§ Prompt: Somewhere below is a line with "구조를 형상화 하는 과정" and, later, a line with "1. 슈퍼키: 모든키(속성 집합)"; repeat those two lines and all the lines between them, exactly as they are.

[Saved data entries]
-*-

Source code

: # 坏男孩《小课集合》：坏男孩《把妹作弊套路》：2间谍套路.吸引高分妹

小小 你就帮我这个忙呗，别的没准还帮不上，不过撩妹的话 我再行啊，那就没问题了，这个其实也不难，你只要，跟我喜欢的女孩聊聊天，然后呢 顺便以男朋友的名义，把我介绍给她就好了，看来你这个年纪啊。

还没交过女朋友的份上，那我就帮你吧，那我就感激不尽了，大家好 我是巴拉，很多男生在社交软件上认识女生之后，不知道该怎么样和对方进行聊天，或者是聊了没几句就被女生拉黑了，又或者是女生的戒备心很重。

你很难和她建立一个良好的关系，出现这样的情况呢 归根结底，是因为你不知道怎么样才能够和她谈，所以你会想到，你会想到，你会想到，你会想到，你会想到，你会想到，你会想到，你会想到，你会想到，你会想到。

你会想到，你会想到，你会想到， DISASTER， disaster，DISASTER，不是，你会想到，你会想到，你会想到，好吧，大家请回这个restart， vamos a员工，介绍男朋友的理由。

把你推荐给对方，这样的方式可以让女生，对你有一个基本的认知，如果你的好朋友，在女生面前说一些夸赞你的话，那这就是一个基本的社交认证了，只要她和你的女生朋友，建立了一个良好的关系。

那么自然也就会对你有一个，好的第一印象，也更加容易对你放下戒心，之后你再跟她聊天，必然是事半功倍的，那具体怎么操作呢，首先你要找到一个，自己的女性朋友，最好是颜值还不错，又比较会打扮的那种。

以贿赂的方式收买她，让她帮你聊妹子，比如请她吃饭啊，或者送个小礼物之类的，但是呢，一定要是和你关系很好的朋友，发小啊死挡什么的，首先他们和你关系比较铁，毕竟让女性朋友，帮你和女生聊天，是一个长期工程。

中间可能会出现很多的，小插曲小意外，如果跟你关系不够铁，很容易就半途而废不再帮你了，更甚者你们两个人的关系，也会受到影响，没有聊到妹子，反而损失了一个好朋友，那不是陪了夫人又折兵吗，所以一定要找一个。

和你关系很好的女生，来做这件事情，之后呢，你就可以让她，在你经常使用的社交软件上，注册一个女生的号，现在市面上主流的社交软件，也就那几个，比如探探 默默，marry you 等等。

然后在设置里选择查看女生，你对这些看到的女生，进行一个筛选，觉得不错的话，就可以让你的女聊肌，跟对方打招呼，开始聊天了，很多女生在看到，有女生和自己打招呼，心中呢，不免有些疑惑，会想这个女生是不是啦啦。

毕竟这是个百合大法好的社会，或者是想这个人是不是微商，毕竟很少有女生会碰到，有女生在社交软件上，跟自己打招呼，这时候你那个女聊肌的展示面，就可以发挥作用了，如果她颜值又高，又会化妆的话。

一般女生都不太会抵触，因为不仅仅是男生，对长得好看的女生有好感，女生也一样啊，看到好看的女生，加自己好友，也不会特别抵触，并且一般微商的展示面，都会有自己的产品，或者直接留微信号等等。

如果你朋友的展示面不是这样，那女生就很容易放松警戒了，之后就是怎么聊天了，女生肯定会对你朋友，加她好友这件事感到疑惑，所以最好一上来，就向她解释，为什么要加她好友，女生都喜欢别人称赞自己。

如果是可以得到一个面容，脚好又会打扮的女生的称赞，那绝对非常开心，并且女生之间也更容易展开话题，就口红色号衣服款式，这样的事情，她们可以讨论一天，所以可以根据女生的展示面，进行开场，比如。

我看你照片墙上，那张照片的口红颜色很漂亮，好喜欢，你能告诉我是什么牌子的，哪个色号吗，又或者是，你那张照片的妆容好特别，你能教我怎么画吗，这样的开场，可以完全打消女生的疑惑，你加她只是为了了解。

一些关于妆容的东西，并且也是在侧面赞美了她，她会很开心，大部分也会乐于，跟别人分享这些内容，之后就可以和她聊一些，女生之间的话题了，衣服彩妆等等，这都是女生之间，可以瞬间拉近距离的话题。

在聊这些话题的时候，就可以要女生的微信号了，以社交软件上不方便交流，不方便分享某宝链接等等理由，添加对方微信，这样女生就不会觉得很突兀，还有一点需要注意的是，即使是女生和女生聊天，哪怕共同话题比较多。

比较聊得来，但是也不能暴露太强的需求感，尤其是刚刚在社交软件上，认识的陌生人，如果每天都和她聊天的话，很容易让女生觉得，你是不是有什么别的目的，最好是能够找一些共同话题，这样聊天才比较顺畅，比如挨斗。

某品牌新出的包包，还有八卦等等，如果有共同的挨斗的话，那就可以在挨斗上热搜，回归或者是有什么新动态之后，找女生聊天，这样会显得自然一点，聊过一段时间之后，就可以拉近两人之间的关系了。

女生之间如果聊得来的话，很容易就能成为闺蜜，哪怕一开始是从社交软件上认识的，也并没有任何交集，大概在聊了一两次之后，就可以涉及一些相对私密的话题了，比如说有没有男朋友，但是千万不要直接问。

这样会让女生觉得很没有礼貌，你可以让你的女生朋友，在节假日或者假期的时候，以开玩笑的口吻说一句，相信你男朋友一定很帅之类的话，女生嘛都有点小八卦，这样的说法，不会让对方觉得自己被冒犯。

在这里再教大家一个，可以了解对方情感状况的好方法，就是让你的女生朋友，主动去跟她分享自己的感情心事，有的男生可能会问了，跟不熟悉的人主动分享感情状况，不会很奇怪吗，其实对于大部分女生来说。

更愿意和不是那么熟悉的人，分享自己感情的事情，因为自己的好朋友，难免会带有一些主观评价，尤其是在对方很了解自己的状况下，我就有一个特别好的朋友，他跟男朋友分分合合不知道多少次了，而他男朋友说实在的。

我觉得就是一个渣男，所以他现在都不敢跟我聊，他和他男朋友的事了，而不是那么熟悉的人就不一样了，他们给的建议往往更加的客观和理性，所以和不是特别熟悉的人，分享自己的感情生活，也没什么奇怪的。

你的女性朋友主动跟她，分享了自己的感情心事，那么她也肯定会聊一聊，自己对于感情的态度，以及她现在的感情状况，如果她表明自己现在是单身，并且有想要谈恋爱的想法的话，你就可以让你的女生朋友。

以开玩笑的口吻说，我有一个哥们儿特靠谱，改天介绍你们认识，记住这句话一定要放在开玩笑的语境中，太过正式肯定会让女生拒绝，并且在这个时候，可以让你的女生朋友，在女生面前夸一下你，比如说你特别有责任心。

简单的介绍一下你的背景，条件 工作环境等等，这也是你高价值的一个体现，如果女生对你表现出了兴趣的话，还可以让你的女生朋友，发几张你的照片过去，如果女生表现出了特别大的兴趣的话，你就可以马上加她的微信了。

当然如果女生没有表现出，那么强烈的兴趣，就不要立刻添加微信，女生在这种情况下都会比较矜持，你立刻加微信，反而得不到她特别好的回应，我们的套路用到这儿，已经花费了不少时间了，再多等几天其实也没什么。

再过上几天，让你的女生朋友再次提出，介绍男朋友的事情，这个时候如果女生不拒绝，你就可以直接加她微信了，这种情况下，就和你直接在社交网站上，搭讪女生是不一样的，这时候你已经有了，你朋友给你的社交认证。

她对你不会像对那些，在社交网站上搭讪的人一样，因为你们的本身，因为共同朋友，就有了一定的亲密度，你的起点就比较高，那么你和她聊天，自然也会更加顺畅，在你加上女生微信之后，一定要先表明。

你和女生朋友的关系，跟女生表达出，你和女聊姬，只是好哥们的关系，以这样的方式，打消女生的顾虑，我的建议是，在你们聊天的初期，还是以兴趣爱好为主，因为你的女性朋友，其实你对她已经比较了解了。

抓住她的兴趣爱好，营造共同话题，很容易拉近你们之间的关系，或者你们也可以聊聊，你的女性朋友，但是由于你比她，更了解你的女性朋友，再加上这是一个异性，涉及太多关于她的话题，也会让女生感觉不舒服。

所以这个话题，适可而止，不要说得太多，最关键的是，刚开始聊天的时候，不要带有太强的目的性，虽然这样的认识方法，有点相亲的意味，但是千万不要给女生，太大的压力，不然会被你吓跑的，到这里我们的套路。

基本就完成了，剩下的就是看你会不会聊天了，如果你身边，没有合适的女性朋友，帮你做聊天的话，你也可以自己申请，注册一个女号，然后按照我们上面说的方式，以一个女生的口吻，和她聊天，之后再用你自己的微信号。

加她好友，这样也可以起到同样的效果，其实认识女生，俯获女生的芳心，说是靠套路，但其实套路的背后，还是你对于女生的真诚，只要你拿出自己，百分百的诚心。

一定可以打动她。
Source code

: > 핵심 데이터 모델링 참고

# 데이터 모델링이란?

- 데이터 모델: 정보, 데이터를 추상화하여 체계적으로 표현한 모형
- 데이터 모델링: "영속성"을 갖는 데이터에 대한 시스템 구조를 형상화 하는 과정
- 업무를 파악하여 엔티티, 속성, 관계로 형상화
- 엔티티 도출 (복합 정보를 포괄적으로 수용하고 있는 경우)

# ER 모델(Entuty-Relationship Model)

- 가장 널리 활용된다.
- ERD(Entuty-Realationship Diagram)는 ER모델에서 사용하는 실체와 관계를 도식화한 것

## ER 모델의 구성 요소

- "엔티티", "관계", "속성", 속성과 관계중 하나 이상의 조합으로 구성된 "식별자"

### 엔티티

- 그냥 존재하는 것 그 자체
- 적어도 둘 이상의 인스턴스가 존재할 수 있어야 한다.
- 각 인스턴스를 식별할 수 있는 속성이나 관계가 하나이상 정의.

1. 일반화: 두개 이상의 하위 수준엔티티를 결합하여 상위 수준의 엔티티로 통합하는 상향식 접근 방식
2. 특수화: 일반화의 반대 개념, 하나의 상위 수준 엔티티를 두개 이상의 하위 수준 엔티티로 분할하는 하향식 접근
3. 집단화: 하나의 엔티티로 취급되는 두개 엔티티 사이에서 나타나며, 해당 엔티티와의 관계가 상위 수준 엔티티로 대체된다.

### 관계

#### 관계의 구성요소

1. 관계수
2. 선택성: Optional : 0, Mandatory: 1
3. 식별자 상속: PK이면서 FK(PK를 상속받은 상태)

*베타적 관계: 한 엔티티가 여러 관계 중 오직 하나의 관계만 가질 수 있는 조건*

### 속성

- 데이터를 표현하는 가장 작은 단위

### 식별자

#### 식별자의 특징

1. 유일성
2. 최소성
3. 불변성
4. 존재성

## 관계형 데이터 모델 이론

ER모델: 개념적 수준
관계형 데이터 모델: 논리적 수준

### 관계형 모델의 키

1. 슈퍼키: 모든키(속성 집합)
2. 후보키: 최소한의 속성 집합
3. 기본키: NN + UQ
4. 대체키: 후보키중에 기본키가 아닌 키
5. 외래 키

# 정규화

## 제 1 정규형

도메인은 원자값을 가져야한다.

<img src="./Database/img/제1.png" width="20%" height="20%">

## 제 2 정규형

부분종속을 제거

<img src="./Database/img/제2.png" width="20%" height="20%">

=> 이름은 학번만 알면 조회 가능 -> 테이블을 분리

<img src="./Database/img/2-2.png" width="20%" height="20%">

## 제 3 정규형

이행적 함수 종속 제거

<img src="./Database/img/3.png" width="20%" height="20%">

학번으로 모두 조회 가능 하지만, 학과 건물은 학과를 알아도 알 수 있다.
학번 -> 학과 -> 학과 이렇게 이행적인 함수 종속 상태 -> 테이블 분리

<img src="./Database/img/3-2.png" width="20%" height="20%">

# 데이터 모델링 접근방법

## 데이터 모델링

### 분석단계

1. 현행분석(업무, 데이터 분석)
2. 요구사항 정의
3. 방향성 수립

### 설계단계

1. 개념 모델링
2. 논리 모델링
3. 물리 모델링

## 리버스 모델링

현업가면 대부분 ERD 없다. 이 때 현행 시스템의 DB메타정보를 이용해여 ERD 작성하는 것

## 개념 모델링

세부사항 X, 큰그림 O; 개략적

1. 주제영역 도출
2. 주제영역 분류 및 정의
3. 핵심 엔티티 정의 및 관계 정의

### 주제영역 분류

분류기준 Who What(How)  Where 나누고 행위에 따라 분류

-*-

§ Output for this exercise:
- 데이터 모델링: "영속성"을 갖는 데이터에 대한 시스템 구조를 형상화 하는 과정
- 업무를 파악하여 엔티티, 속성, 관계로 형상화
- 엔티티 도출 (복합 정보를 포괄적으로 수용하고 있는 경우)

# ER 모델(Entuty-Relationship Model)

- 가장 널리 활용된다.
- ERD(Entuty-Realationship Diagram)는 ER모델에서 사용하는 실체와 관계를 도식화한 것

## ER 모델의 구성 요소

- "엔티티", "관계", "속성", 속성과 관계중 하나 이상의 조합으로 구성된 "식별자"

### 엔티티

- 그냥 존재하는 것 그 자체
- 적어도 둘 이상의 인스턴스가 존재할 수 있어야 한다.
- 각 인스턴스를 식별할 수 있는 속성이나 관계가 하나이상 정의.

1. 일반화: 두개 이상의 하위 수준엔티티를 결합하여 상위 수준의 엔티티로 통합하는 상향식 접근 방식
2. 특수화: 일반화의 반대 개념, 하나의 상위 수준 엔티티를 두개 이상의 하위 수준 엔티티로 분할하는 하향식 접근
3. 집단화: 하나의 엔티티로 취급되는 두개 엔티티 사이에서 나타나며, 해당 엔티티와의 관계가 상위 수준 엔티티로 대체된다.

### 관계

#### 관계의 구성요소

1. 관계수
2. 선택성: Optional : 0, Mandatory: 1
3. 식별자 상속: PK이면서 FK(PK를 상속받은 상태)

*베타적 관계: 한 엔티티가 여러 관계 중 오직 하나의 관계만 가질 수 있는 조건*

### 속성

- 데이터를 표현하는 가장 작은 단위

### 식별자

#### 식별자의 특징

1. 유일성
2. 최소성
3. 불변성
4. 존재성

## 관계형 데이터 모델 이론

ER모델: 개념적 수준
관계형 데이터 모델: 논리적 수준

### 관계형 모델의 키

1. 슈퍼키: 모든키(속성 집합)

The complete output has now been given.